El hombre había ido a la casa para devolver al hijo de ambos, de cuatro años, y durante dos horas la pareja había discutido con fuerza, según declaró él mismo, aunque no especificó los motivos.

Los agentes encontraron al hombre en el salón de la vivienda junto a la víctima, que estaba tumbada boca arriba y, aunque los servicios de emergencia intentaron auxiliar a la víctima, no pudieron reanimarla.

En el lugar no había ningún arma y el propio A.A.P. confesó que había estrangulado a la mujer.
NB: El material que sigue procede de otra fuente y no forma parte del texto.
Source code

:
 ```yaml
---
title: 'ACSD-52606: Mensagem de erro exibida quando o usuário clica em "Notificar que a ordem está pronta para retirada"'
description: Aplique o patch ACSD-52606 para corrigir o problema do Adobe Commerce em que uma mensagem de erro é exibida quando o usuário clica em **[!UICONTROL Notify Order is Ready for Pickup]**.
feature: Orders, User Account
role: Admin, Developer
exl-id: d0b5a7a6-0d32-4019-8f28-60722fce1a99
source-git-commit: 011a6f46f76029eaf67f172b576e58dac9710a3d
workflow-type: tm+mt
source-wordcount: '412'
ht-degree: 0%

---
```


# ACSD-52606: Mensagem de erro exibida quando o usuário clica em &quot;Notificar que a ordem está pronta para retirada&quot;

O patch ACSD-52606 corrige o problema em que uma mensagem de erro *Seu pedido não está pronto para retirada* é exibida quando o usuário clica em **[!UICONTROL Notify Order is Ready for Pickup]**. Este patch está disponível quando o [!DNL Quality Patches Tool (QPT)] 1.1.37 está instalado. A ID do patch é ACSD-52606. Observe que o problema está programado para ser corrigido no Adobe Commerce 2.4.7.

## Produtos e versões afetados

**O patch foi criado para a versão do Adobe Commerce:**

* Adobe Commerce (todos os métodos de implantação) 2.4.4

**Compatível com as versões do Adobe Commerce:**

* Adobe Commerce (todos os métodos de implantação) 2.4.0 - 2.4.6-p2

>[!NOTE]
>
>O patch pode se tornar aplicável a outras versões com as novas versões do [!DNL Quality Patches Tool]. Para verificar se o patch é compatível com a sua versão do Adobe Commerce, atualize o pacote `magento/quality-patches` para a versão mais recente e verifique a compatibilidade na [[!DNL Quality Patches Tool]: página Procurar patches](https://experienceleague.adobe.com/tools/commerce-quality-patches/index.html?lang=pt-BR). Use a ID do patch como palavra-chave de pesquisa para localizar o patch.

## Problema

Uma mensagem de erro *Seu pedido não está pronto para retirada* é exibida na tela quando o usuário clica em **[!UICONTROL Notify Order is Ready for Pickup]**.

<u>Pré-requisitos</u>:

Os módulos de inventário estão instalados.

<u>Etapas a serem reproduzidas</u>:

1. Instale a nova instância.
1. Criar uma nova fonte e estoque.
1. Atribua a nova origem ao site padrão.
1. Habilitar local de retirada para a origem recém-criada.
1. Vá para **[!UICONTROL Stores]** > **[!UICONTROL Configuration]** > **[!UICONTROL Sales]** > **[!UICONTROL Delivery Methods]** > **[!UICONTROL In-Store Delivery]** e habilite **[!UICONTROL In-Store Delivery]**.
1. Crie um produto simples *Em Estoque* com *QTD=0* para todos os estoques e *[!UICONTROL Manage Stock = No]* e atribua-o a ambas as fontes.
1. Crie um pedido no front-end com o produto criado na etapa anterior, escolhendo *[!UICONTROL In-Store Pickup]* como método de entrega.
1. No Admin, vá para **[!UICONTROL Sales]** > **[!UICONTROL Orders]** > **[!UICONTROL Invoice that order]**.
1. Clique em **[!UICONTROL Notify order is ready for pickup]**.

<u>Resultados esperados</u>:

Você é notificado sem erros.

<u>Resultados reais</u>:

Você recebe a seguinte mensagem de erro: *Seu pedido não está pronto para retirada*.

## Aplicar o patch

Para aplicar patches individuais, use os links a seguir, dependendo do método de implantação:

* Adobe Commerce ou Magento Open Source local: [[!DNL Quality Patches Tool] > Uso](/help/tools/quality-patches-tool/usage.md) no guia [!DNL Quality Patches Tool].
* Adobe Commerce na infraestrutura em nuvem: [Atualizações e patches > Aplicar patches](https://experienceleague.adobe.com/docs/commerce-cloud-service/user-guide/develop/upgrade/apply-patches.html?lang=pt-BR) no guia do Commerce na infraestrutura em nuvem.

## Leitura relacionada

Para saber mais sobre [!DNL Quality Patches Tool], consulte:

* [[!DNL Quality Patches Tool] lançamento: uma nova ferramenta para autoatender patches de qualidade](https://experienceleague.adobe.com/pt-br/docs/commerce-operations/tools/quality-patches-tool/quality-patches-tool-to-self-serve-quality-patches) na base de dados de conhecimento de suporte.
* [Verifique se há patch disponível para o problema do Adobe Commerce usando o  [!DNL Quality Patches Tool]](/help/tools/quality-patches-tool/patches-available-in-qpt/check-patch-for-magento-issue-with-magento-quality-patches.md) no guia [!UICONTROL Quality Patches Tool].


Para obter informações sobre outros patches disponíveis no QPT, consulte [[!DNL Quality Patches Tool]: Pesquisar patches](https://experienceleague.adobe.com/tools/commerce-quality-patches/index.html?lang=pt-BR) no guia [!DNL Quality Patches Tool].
El niño no se encontraba en la estancia donde estaban su padre y el cuerpo de su madre.

Un juez certificó el fallecimiento de la mujer y ordenó la custodia del niño por parte de los servicios sociales.

A.A.P fue llevado a una dependencia policial para ampliar su declaración.

El alcalde de Santander, Íñigo de la Serna, ha convocado para este viernes un pleno extraordinario y una concentración en la Plaza del Ayuntamiento para expresar el rechazo a este asesinato de carácter machista.

Por el momento se ignora si había denuncias previas por malos tratos contra el hombre.